#### [Exercise prompt]
Would you copy out, exactly as written, each line from the one containing "- Have a feature request? Open an Issue!" to the end of the records below?

Saved data entries
+++

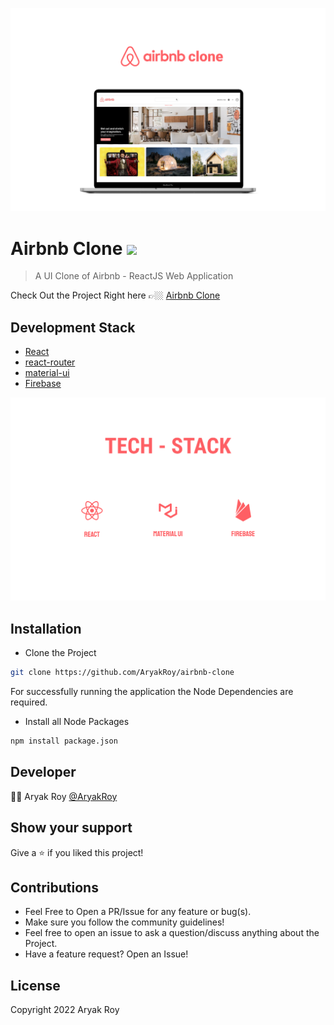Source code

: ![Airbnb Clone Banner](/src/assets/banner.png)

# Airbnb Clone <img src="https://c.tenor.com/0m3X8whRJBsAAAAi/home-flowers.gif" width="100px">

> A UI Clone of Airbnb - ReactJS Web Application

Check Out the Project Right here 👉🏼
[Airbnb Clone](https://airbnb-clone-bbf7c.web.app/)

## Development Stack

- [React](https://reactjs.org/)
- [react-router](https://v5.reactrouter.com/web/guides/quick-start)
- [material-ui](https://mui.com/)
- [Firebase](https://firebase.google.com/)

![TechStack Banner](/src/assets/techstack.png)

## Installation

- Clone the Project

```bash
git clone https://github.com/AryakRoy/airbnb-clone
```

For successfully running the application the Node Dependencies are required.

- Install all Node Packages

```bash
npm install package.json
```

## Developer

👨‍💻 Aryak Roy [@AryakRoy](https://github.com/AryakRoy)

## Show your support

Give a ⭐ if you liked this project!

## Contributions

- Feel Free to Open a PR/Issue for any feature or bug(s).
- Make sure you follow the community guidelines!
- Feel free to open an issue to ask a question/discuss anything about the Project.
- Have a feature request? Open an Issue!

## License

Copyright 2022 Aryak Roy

+++

#### [Written answer]
- Have a feature request? Open an Issue!

## License

Copyright 2022 Aryak Roy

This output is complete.